Yeselson’s prescription of hunkering down and defending what labor already has will be difficult to accomplish without a coordinated legislative reform strategy. Large swaths of public employees, which are currently one of labor’s strongholds, can lose their collective bargaining rights with a rushed vote and a stroke of a pen. Michigan, which was a literal and symbolic powerhouse for labor, recently became a “right to work” state. Though the law may not manifest actual declines for some time, it will surely make defending the fortress far more difficult.
Whether the hope is to hold steady or to grow, labor law reform must be part of labor’s strategy. Without it, labor will find itself in a continuous position of reacting to harmful changes in the law. We have to rid ourselves of the idea that labor law reform necessarily means EFCA or card check. The key is to push legal reforms that fit well with organizing efforts, and help amplify labor’s message. Yeselson highlights the ways that the Wagner Act and Taft-Hartley Act helped define unions:
The NLRA had been passed with the explicit goal of increasing unionization and with the understanding that unions were the democratic institutions of working-class self-organization. Taft-Hartley conceived of unions much differently, as merely a large special interest, dangerous to prosperity and stability if left unchecked.
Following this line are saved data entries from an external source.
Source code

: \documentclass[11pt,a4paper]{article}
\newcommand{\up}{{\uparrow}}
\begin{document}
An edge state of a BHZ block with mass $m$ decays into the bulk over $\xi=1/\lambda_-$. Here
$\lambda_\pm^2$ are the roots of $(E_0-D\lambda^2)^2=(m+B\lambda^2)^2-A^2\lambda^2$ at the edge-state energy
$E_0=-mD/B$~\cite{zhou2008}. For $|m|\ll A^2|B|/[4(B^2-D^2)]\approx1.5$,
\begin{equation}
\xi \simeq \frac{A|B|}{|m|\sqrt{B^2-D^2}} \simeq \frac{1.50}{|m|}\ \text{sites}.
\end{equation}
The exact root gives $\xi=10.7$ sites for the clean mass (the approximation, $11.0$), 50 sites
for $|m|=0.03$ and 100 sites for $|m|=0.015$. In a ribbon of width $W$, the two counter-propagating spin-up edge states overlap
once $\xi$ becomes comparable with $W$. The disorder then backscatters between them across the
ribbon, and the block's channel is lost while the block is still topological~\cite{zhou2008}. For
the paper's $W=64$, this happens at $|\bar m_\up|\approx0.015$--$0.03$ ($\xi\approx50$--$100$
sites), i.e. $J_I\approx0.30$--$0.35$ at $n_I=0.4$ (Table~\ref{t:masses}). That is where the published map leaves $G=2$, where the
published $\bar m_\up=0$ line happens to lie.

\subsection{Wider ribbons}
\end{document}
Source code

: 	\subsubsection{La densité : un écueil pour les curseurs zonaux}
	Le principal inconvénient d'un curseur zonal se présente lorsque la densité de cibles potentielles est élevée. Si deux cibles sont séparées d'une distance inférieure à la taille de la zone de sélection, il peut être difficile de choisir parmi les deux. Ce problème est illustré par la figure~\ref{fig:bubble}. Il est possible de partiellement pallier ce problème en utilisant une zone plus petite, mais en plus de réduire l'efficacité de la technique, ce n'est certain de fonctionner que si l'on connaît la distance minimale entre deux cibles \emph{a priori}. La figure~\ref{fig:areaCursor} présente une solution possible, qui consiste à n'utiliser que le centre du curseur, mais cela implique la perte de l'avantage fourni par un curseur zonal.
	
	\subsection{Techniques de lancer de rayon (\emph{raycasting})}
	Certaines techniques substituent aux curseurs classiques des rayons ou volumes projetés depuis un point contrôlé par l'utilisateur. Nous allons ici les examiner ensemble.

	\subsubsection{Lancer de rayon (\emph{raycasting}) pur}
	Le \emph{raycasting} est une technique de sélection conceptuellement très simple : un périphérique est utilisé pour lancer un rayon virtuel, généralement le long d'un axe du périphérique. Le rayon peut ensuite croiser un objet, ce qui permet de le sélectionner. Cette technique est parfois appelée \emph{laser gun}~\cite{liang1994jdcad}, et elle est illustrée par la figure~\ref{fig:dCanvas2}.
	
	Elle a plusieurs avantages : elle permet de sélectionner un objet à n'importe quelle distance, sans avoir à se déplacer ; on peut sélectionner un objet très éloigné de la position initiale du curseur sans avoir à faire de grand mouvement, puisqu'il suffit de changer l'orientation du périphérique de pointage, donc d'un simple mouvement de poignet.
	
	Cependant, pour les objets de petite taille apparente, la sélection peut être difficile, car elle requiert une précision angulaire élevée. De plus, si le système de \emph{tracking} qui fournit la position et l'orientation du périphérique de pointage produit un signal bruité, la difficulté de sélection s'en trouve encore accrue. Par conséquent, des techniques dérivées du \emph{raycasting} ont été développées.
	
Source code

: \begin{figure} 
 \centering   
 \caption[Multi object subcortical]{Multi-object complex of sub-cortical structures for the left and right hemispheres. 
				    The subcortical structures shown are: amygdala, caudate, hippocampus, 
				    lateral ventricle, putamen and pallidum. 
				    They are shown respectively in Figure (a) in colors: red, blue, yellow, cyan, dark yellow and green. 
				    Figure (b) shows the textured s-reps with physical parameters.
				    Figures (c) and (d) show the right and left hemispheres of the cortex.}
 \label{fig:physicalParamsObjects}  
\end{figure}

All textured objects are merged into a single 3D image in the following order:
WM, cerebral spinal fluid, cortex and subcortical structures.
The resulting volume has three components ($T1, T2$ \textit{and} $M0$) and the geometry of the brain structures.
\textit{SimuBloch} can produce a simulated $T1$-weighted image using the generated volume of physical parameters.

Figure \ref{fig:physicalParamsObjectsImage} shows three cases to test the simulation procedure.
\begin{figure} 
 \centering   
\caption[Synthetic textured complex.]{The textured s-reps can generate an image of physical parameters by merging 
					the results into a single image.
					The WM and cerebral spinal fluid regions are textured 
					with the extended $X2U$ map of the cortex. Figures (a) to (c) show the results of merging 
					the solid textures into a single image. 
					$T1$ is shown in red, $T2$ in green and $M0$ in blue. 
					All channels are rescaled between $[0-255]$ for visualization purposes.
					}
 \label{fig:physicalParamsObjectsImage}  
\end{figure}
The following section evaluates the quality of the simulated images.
Currently, the only labor law reforms that similarly offer a definition of unions are the anti-labor public sector initiatives being pursued in Republican-led states. Pushing strong pro-worker legislative reforms will help labor win back the meaning of “unions.” Richard Kahlenberg and I have proposed amending the Civil Rights Act to protect labor organizing, for the reasons contained here. Hopefully, Yeselson’s fascinating article not only leads to a robust conversation of organizing going forward, but also legislative strategies.